Les travailleurs Nazumis, réunis en ce Congrès ouvrier, considérants que le capitalisme ; l'absence ou le non respect, en fonction des nations, du droit du travail ; la concurrence internationale et l'aliénation des ouvriers sont les seules causes du malheur ouvrier et de l'autoritarisme des gouvernements ont résolu décrire la déclaration suivante. Afin que cette déclaration, sans cesse exposée au patronat lui rappelle sans cesse ses droits et ses devoirs ; afin que les actes des représentants des nations agissent toujours pour le bien commun ; afin que les revendications ouvrières, désormais fondés sur une déclaration écrite, aient une portée encore plus importante. En conséquence, le Congrès ouvrier reconnaît et déclare la déclaration suivante.
Chaque nation doit, si elle en a la possibilité, accueillir le Congrès chez elle tour à tour.
Le Congrès doit donner la ligne directrice des Travailleurs pour l'année à venir.
Tout travailleur agissant pour ses intérêts personnels sera renvoyé du syndicat.
Toute décision prise avantageant le patronat et non les ouvriers sera déclarée caduc.
Les Travailleurs peuvent, s'ils le souhaitent, s'organiser en Comités pour coordonner la lutte à leur échelle.
Cette déclaration a été accepté par près de 800 000 ouvriers, précurseur du Syndicat des Travailleurs Nazumis, lors du premier Congrés Ouvriers de Sivagundi. Elle sera, 2 ans plus tard, complétée par les textes de fonctionnement du Syndicat.
Chaque nation possédera un Section du Syndicat qui aura également un fonctionnement fédératif.
Chaque usine, ou chaque exploitation agricole, possédant un Comité Ouvrier pourra, si les ouvriers en font la demande, se rattacher à la section syndicale de sa nation.
Les usines doivent être auto-gérés par les ouvriers.
Les nations ne peuvent imposer de quotas aux ouvriers sans une consultation préalable.
L'égalité salariale doit être assurée sans qu'il n'y ait de distinctions de genre, de "races" ou de classe sociales.
L'abolition du patronat est nécessaire pour que le travail ne soit pas aliénant.
Aucun Travailleur n'est supérieur à un autre.

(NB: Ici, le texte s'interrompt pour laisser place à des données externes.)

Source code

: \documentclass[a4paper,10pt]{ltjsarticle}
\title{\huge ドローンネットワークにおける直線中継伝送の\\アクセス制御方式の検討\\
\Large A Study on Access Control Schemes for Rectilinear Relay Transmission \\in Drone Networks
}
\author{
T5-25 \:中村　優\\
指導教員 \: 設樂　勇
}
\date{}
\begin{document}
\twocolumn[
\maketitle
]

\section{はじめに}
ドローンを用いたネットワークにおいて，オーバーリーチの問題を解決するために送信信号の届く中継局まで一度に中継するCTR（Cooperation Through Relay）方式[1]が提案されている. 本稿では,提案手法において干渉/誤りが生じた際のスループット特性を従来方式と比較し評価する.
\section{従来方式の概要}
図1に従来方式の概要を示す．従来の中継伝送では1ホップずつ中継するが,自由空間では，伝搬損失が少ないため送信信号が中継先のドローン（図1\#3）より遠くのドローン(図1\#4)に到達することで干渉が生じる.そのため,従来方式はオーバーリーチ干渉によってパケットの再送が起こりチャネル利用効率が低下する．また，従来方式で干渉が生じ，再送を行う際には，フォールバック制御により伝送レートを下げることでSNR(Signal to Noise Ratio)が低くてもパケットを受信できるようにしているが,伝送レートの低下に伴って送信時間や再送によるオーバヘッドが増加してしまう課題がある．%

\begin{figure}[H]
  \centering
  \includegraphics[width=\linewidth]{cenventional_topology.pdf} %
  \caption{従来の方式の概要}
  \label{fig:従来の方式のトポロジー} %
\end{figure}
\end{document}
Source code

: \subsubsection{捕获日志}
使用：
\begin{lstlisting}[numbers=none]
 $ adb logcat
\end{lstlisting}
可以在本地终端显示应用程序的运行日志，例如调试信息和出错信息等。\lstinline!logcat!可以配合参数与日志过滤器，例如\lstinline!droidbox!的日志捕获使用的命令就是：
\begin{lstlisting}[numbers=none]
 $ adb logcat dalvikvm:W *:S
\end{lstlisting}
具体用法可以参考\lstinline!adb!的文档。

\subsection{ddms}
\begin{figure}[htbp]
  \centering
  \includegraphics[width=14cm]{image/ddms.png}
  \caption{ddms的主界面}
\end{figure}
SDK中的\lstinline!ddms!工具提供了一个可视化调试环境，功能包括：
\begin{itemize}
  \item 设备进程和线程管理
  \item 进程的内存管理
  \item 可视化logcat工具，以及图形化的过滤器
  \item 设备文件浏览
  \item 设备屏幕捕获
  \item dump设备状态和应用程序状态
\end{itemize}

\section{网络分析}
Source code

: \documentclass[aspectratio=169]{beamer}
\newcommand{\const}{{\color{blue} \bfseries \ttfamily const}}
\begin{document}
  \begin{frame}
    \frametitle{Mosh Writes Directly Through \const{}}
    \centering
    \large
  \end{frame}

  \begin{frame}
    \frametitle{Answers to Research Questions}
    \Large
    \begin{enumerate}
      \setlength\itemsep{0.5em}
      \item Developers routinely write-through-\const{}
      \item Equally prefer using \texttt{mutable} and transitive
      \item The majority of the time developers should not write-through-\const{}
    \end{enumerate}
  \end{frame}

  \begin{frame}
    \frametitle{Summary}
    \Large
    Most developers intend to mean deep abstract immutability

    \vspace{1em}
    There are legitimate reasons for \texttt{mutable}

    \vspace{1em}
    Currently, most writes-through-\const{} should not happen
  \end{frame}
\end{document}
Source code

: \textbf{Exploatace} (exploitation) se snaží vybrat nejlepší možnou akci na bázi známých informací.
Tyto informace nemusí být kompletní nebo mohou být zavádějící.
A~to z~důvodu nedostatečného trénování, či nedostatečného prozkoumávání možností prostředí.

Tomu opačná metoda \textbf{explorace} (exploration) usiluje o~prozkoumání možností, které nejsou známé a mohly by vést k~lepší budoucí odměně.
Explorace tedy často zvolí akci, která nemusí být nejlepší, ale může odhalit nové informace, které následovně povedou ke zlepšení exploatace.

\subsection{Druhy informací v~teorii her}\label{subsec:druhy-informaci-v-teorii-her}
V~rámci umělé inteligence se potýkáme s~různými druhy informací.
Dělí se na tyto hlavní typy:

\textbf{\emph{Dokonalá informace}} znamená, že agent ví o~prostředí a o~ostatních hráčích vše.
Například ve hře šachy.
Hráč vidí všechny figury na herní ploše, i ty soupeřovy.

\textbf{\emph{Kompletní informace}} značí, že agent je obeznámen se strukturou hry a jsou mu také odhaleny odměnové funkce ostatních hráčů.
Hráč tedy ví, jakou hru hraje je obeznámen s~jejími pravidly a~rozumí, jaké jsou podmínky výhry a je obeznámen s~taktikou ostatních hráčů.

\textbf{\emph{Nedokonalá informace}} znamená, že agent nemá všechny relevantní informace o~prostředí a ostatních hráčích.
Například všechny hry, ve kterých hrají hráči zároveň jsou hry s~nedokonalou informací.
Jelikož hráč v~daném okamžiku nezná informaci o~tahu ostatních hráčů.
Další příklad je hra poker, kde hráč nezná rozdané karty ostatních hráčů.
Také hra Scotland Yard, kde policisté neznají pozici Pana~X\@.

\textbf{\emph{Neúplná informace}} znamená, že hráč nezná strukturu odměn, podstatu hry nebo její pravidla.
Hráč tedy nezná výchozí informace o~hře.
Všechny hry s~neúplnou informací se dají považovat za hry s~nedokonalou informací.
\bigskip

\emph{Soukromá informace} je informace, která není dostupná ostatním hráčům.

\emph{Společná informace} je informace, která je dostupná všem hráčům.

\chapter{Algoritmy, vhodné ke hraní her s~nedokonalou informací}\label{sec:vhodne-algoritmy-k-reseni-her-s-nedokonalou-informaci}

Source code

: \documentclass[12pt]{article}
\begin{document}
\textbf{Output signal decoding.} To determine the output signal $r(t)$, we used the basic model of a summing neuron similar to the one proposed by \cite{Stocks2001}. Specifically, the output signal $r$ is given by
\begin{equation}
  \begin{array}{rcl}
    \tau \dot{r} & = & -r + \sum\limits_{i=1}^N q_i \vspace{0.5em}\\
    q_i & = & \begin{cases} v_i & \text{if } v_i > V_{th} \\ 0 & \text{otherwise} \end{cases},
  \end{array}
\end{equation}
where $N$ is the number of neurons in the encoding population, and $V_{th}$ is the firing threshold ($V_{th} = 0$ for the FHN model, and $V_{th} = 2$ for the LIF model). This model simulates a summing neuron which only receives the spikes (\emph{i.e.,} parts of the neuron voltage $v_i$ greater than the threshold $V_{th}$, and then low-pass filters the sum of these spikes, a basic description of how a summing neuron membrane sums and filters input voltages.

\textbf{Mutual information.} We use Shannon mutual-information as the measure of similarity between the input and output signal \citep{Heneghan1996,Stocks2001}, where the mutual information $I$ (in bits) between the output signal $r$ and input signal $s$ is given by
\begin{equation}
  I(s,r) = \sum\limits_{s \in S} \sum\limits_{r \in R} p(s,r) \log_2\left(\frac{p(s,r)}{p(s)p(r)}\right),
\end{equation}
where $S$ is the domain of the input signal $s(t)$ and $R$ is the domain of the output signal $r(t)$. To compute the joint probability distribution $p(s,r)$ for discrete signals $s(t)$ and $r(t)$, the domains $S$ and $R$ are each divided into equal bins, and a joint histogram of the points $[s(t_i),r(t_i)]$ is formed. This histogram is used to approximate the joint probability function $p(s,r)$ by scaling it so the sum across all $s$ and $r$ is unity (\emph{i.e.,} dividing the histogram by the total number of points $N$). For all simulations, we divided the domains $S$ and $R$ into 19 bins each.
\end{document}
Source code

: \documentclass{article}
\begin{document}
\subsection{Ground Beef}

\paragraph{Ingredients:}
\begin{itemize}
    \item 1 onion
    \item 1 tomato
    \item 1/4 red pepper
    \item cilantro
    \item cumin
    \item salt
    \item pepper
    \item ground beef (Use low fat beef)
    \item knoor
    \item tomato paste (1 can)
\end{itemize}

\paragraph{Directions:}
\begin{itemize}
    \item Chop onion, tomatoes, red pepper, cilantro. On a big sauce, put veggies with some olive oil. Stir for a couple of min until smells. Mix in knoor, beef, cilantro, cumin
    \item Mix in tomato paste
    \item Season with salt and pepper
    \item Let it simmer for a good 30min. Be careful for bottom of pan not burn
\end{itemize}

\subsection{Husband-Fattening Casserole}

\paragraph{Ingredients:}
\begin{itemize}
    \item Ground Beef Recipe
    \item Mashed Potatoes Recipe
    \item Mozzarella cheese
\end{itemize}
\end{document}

Tant que le droit international du travail ne sera pas adopté dans toutes les nations du Nazum le syndicat continuera à lutter.
Il n'a aucunement une fonction de concentration des pouvoirs.
Toute dérive autocratique du Conseil Central sera puni par une destitution par vote ouvrier.
Toute décision du Conseil Central devra être validée par un vote ouvrier.
Toute décision prise par vote ouvrier aura force de loi.
Les Conseils Nationaux et les Comités Ouvriers peuvent prendre des décisions et organiser des actions sans l'accord du Comité Central.
Cette Chartre a été adoptée 2 ans après la Déclaration des Travailleurs Nazumis lors du premier Congrès de Vortst.